Apprentissage- Mobilisations et mécontentements - Divers

L’actualité éducative de ce mardi se penche sur l’apprentissage, évoque aussi des mobilisations en cours ou en préparation. Nous terminerons avec quelques informations diverses.


Apprentissage

Les tensions apparues entre les régions et le gouvernement au sujet de l’apprentissage semblent s’estomper. Le Figaro estime que les régions ont fait quelques concessions : « Face à un exécutif déterminé à leur retirer le pilotage de l’apprentissage - et les financements de 1,6 milliard d’euros qui vont avec - pour le confier au monde professionnel, les 16 présidents de régions ont fini par lâcher du lest.
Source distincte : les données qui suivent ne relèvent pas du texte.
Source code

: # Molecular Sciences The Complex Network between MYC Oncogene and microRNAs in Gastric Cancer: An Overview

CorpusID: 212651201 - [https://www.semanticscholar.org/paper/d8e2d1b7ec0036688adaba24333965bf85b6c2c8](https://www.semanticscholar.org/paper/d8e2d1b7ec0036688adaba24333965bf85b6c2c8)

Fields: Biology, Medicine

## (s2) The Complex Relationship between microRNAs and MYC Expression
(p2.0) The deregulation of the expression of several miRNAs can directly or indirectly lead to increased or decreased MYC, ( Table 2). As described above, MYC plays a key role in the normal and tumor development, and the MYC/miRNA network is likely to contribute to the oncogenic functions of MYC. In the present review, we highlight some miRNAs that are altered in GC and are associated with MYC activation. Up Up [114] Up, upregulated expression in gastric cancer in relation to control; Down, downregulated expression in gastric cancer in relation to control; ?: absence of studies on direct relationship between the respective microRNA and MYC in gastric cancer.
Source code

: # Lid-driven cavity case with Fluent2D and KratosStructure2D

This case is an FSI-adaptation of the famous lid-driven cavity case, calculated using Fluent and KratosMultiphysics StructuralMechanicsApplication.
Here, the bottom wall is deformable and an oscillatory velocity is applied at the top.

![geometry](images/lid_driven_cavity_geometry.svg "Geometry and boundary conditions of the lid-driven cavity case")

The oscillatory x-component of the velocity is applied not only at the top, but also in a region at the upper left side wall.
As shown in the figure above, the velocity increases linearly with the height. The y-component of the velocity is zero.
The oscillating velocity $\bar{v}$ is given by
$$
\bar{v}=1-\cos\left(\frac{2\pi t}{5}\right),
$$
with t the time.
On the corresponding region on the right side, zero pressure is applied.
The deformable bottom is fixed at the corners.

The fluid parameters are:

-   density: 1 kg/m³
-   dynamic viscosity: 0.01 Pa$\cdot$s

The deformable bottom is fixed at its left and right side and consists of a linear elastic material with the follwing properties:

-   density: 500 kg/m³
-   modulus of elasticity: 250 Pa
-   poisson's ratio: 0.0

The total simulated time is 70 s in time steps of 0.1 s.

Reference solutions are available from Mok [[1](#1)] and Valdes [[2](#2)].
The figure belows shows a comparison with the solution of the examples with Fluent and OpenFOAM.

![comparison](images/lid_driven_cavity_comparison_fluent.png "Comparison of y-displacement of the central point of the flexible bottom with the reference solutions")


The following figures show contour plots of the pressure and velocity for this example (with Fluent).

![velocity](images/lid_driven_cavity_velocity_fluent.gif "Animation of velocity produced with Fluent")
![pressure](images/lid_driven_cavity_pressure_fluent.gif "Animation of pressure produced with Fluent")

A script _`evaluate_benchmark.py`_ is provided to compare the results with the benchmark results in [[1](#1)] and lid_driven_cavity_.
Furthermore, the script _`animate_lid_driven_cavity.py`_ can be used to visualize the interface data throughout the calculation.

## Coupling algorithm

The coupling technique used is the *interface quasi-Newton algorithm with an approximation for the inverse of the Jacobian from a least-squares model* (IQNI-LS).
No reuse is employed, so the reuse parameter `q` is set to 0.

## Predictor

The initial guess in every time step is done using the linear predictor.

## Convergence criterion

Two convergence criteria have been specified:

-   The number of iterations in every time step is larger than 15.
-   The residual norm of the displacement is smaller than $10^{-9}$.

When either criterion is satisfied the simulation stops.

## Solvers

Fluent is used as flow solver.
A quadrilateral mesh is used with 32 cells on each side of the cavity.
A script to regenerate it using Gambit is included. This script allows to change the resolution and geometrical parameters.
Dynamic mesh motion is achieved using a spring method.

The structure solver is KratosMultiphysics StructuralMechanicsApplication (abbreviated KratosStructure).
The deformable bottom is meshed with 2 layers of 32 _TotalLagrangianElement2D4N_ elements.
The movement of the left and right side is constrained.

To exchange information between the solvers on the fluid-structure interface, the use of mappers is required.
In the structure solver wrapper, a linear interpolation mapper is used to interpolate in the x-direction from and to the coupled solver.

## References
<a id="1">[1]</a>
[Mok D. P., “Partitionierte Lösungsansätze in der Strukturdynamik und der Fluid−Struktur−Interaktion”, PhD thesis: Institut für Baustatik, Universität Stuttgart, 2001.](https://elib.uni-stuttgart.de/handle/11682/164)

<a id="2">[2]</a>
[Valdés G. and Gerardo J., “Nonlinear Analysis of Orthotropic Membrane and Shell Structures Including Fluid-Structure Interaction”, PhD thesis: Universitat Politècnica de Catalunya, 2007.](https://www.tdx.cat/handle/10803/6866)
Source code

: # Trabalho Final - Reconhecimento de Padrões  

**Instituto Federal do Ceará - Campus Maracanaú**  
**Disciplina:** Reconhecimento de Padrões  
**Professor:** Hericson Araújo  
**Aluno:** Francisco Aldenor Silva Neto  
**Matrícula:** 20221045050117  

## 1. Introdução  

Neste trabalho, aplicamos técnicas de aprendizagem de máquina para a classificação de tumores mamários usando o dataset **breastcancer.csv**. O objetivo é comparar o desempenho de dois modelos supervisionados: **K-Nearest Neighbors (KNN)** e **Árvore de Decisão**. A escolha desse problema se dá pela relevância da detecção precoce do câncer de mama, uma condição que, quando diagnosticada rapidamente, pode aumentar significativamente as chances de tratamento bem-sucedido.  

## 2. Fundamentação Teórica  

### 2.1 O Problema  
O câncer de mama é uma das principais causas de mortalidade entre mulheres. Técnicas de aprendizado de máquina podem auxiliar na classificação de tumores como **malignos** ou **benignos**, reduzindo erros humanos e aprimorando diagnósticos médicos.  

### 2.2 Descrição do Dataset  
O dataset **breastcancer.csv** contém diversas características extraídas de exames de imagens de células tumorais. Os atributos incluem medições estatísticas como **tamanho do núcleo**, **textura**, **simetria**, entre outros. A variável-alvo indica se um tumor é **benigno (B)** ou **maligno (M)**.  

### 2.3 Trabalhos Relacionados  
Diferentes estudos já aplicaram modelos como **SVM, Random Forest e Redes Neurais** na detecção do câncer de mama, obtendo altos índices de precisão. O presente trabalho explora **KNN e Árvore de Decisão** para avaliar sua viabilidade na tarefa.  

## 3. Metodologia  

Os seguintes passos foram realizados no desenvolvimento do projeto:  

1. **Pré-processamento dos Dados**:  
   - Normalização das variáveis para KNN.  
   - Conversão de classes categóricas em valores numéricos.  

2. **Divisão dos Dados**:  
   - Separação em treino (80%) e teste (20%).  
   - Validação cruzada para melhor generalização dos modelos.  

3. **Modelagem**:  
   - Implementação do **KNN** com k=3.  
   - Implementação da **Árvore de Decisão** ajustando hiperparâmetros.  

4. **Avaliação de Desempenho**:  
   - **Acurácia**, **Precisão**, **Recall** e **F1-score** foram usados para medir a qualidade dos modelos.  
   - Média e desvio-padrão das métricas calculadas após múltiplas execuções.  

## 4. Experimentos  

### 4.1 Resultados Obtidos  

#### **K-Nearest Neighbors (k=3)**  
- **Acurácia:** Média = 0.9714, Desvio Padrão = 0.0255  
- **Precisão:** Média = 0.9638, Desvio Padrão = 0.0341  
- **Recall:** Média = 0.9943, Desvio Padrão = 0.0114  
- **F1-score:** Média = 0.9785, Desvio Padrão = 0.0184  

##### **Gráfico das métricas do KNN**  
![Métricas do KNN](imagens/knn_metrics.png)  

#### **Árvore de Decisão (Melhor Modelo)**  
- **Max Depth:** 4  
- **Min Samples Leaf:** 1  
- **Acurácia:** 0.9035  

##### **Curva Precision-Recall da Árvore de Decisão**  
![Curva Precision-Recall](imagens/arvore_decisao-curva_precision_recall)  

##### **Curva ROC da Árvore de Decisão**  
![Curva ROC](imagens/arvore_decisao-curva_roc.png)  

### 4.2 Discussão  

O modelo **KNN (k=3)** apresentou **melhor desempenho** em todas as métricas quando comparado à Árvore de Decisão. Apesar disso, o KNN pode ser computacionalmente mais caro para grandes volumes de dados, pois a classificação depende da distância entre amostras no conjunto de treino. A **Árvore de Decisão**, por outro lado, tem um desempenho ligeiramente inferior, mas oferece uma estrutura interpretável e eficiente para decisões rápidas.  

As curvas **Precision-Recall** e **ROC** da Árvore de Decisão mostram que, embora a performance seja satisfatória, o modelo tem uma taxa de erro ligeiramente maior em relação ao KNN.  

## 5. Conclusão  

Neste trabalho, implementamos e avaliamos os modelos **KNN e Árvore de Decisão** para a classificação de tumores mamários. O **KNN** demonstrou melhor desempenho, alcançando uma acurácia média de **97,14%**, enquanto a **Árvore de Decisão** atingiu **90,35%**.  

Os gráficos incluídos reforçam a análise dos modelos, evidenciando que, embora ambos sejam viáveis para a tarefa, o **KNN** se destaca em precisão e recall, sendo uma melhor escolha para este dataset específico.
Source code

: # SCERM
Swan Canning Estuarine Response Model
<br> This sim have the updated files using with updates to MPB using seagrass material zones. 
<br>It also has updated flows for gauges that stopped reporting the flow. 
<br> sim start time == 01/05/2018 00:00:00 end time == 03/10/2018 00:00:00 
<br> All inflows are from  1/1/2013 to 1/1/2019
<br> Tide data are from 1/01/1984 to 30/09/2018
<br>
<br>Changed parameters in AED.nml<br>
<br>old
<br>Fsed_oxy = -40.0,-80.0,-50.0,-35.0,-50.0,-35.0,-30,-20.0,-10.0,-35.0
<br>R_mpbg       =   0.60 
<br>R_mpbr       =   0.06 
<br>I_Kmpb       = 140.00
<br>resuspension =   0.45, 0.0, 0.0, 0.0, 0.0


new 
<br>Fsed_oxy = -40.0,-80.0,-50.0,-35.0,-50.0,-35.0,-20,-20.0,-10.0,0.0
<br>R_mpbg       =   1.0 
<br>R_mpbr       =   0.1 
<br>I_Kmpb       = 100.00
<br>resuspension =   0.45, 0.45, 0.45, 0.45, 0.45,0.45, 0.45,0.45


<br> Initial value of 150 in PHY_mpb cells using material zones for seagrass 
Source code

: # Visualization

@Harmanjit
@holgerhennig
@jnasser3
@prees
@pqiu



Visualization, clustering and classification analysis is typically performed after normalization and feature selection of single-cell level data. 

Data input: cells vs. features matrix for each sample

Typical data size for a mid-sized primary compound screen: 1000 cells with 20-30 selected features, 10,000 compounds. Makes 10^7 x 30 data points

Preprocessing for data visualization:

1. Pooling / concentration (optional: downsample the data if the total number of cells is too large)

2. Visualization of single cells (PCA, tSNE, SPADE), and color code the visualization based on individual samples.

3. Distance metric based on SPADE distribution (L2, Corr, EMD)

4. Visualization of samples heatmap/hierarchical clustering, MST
Globalement, ils acceptent de passer d’un système de subventions régionales des centres de formation d’apprentis (CFA) à un financement au nombre de contrats de formation d’apprentis. Ce qui signifie qu’un CFA sans élève devra fermer mais à condition que « l’aménagement des territoires » soit pris en compte, insiste Hervé Morin. Si l’idée de définir les tarifs des formations dispensées dans les CFA au niveau national est acceptée, les régions pourront toutefois les moduler (à la hausse) dans certains cas. Et, plus spécifiquement, lorsque « les coûts des formations seront plus élevés, comme dans les CFA situés dans les régions rurales ou les zones sensibles » souvent moins remplis que dans les grandes villes, précise le président le l’ARF. L’exécutif planche sur les modalités techniques. »
La Rep’ se focalise au contraire sur ce que les régions ont obtenu : « Les présidents de Région avaient claqué la porte des discussions avant Noël. Ils dénonçaient en cas de perte de cette compétence une atteinte aux lois de décentralisation. Ils fustigeaient le risque que les grosses branches, bien organisées (comme l’Union des industries et métiers de la métallurgie), trustent les financements au détriment d’autres secteurs (comme l’agroalimentaire ou les services où les branches sont quasi-inexistantes)
Une nouvelle rencontre a eu lieu, ce lundi 15 janvier, entre l’Association des régions de France (ARF) et Edouard Philippe, Premier ministre. Le dialogue est renoué. François Bonneau, président de la région Centre-Val de Loire, qui a accompagné Hervé Morin, président de l’ARF, explique pourquoi. »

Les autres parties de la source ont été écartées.